Next, we assessed short-term synaptic plasticity by PPF in the CA1 region using varying interstimuli intervals. Changes in PPF during synaptic potentiation can indicate a change in the expression of synaptic proteins at the presynaptic site. PPF was similar in all genotypes tested (Fig. 3D). Furthermore, PPF was the same before and after LTP induction, suggesting that suppression of LTP was caused by changes at the postsynaptic site.

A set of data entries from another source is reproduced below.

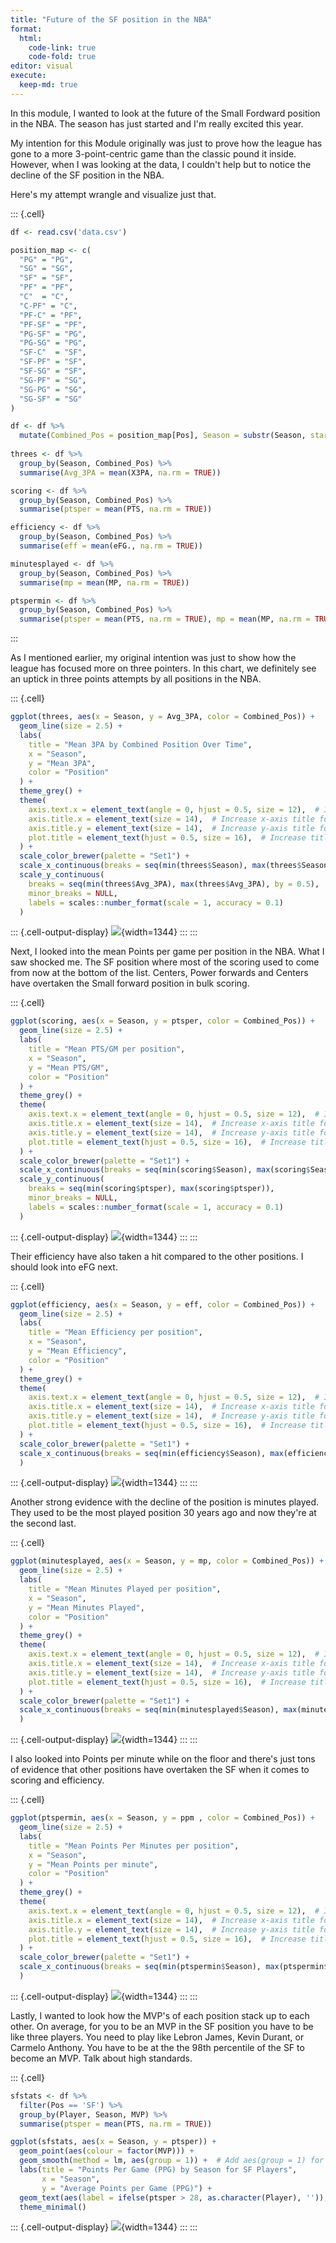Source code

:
 ```yaml
---
title: "Future of the SF position in the NBA"
format:
  html:
    code-link: true
    code-fold: true
editor: visual
execute:
  keep-md: true
---
```






In this module, I wanted to look at the future of the Small Fordward position in the NBA. The season has just started and I'm really excited this year.

My intention for this Module originally was just to prove how the league has gone to a more 3-point-centric game than the classic pound it inside. However, when I was looking at the data, I couldn't help but to notice the decline of the SF position in the NBA.

Here's my attempt wrangle and visualize just that.


::: {.cell}

```{.r .cell-code}
df <- read.csv('data.csv')

position_map <- c(
  "PG" = "PG",
  "SG" = "SG",
  "SF" = "SF",
  "PF" = "PF",
  "C"  = "C",
  "C-PF" = "C",
  "PF-C" = "PF",
  "PF-SF" = "PF",
  "PG-SF" = "PG",
  "PG-SG" = "PG",
  "SF-C"  = "SF",
  "SF-PF" = "SF",
  "SF-SG" = "SF",
  "SG-PF" = "SG",
  "SG-PG" = "SG",
  "SG-SF" = "SG"
)

df <- df %>%
  mutate(Combined_Pos = position_map[Pos], Season = substr(Season, start = 1, stop = 4), Season = as.numeric(Season)+1)
         
threes <- df %>%
  group_by(Season, Combined_Pos) %>%
  summarise(Avg_3PA = mean(X3PA, na.rm = TRUE))

scoring <- df %>%
  group_by(Season, Combined_Pos) %>%
  summarise(ptsper = mean(PTS, na.rm = TRUE))

efficiency <- df %>%
  group_by(Season, Combined_Pos) %>%
  summarise(eff = mean(eFG., na.rm = TRUE))

minutesplayed <- df %>%
  group_by(Season, Combined_Pos) %>%
  summarise(mp = mean(MP, na.rm = TRUE))

ptspermin <- df %>%
  group_by(Season, Combined_Pos) %>%
  summarise(ptsper = mean(PTS, na.rm = TRUE), mp = mean(MP, na.rm = TRUE), ppm = mean(ptsper/mp))
```
:::


As I mentioned earlier, my original intention was just to show how the league has focused more on three pointers. In this chart, we definitely see an uptick in three points attempts by all positions in the NBA.


::: {.cell}

```{.r .cell-code}
ggplot(threes, aes(x = Season, y = Avg_3PA, color = Combined_Pos)) +
  geom_line(size = 2.5) +
  labs(
    title = "Mean 3PA by Combined Position Over Time",
    x = "Season",
    y = "Mean 3PA",
    color = "Position"
  ) +
  theme_grey() +
  theme(
    axis.text.x = element_text(angle = 0, hjust = 0.5, size = 12),  # Increase font size
    axis.title.x = element_text(size = 14),  # Increase x-axis title font size
    axis.title.y = element_text(size = 14),  # Increase y-axis title font size
    plot.title = element_text(hjust = 0.5, size = 16),  # Increase title font size
  ) +
  scale_color_brewer(palette = "Set1") +
  scale_x_continuous(breaks = seq(min(threes$Season), max(threes$Season), by = 1), minor_breaks = NULL) +
  scale_y_continuous(
    breaks = seq(min(threes$Avg_3PA), max(threes$Avg_3PA), by = 0.5),
    minor_breaks = NULL,
    labels = scales::number_format(scale = 1, accuracy = 0.1)
  )
```

::: {.cell-output-display}
![](Mod3_files/figure-html/unnamed-chunk-2-1.png){width=1344}
:::
:::


Next, I looked into the mean Points per game per position in the NBA. What I saw shocked me. The SF position where most of the scoring used to come from now at the bottom of the list. Centers, Power forwards and Centers have overtaken the Small forward position in bulk scoring.


::: {.cell}

```{.r .cell-code}
ggplot(scoring, aes(x = Season, y = ptsper, color = Combined_Pos)) +
  geom_line(size = 2.5) +
  labs(
    title = "Mean PTS/GM per position",
    x = "Season",
    y = "Mean PTS/GM",
    color = "Position"
  ) +
  theme_grey() +
  theme(
    axis.text.x = element_text(angle = 0, hjust = 0.5, size = 12),  # Increase font size
    axis.title.x = element_text(size = 14),  # Increase x-axis title font size
    axis.title.y = element_text(size = 14),  # Increase y-axis title font size
    plot.title = element_text(hjust = 0.5, size = 16),  # Increase title font size
  ) +
  scale_color_brewer(palette = "Set1") +
  scale_x_continuous(breaks = seq(min(scoring$Season), max(scoring$Season), by = 1), minor_breaks = NULL) +
  scale_y_continuous(
    breaks = seq(min(scoring$ptsper), max(scoring$ptsper)),
    minor_breaks = NULL,
    labels = scales::number_format(scale = 1, accuracy = 0.1)
  )
```

::: {.cell-output-display}
![](Mod3_files/figure-html/unnamed-chunk-3-1.png){width=1344}
:::
:::


Their efficiency have also taken a hit compared to the other positions. I should look into eFG next.


::: {.cell}

```{.r .cell-code}
ggplot(efficiency, aes(x = Season, y = eff, color = Combined_Pos)) +
  geom_line(size = 2.5) +
  labs(
    title = "Mean Efficiency per position",
    x = "Season",
    y = "Mean Efficiency",
    color = "Position"
  ) +
  theme_grey() +
  theme(
    axis.text.x = element_text(angle = 0, hjust = 0.5, size = 12),  # Increase font size
    axis.title.x = element_text(size = 14),  # Increase x-axis title font size
    axis.title.y = element_text(size = 14),  # Increase y-axis title font size
    plot.title = element_text(hjust = 0.5, size = 16),  # Increase title font size
  ) +
  scale_color_brewer(palette = "Set1") +
  scale_x_continuous(breaks = seq(min(efficiency$Season), max(efficiency$Season), by = 1), 
  )
```

::: {.cell-output-display}
![](Mod3_files/figure-html/unnamed-chunk-4-1.png){width=1344}
:::
:::


Another strong evidence with the decline of the position is minutes played. They used to be the most played position 30 years ago and now they're at the second last.


::: {.cell}

```{.r .cell-code}
ggplot(minutesplayed, aes(x = Season, y = mp, color = Combined_Pos)) +
  geom_line(size = 2.5) +
  labs(
    title = "Mean Minutes Played per position",
    x = "Season",
    y = "Mean Minutes Played",
    color = "Position"
  ) +
  theme_grey() +
  theme(
    axis.text.x = element_text(angle = 0, hjust = 0.5, size = 12),  # Increase font size
    axis.title.x = element_text(size = 14),  # Increase x-axis title font size
    axis.title.y = element_text(size = 14),  # Increase y-axis title font size
    plot.title = element_text(hjust = 0.5, size = 16),  # Increase title font size
  ) +
  scale_color_brewer(palette = "Set1") +
  scale_x_continuous(breaks = seq(min(minutesplayed$Season), max(minutesplayed$Season), by = 1), 
  )
```

::: {.cell-output-display}
![](Mod3_files/figure-html/unnamed-chunk-5-1.png){width=1344}
:::
:::


I also looked into Points per minute while on the floor and there's just tons of evidence that other positions have overtaken the SF when it comes to scoring and efficiency.


::: {.cell}

```{.r .cell-code}
ggplot(ptspermin, aes(x = Season, y = ppm , color = Combined_Pos)) +
  geom_line(size = 2.5) +
  labs(
    title = "Mean Points Per Minutes per position",
    x = "Season",
    y = "Mean Points per minute",
    color = "Position"
  ) +
  theme_grey() +
  theme(
    axis.text.x = element_text(angle = 0, hjust = 0.5, size = 12),  # Increase font size
    axis.title.x = element_text(size = 14),  # Increase x-axis title font size
    axis.title.y = element_text(size = 14),  # Increase y-axis title font size
    plot.title = element_text(hjust = 0.5, size = 16),  # Increase title font size
  ) +
  scale_color_brewer(palette = "Set1") +
  scale_x_continuous(breaks = seq(min(ptspermin$Season), max(ptspermin$Season), by = 1), 
  )
```

::: {.cell-output-display}
![](Mod3_files/figure-html/unnamed-chunk-6-1.png){width=1344}
:::
:::


Lastly, I wanted to look how the MVP's of each position stack up to each other. On average, for you to be an MVP in the SF position you have to be like three players. You need to play like Lebron James, Kevin Durant, or Carmelo Anthony. You have to be at the the 98th percentile of the SF to become an MVP. Talk about high standards.


::: {.cell}

```{.r .cell-code}
sfstats <- df %>%
  filter(Pos == 'SF') %>%
  group_by(Player, Season, MVP) %>%
  summarise(ptsper = mean(PTS, na.rm = TRUE))

ggplot(sfstats, aes(x = Season, y = ptsper)) +
  geom_point(aes(colour = factor(MVP))) +
  geom_smooth(method = lm, aes(group = 1)) +  # Add aes(group = 1) for the smoothing
  labs(title = "Points Per Game (PPG) by Season for SF Players",
       x = "Season",
       y = "Average Points per Game (PPG)") +
  geom_text(aes(label = ifelse(ptsper > 28, as.character(Player), '')), hjust = 0.5, vjust = -0.5) +
  theme_minimal()
```

::: {.cell-output-display}
![](Mod3_files/figure-html/unnamed-chunk-7-1.png){width=1344}
:::
:::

Ear2 modulates plasticity-related proteins at the synapse

To reveal why Ear2 deficiency causes reduced spatial memory, synaptic fractions from all mice groups were analyzed for changes in learning-associated proteins (Fig. 4). We observed that phosphorylation levels at threonine 268 of α- and β-Ca2+/calmodulin-dependent protein kinase (CaMKII) were lower in APP/PS1 Ear2(−/−) independent on the overall expression of α- or β-CaMKII (Fig. 4); even so, this effect did not reach statistical significance. In addition, we found that Ear2 deficiency caused decreased expression of the NMDAR subunit NR2A in APP/PS1 Ear2(−/−) mice, whereas the NR2B subunit was upregulated (Fig. 4A,D,E).

Figure 4.

Figure 4.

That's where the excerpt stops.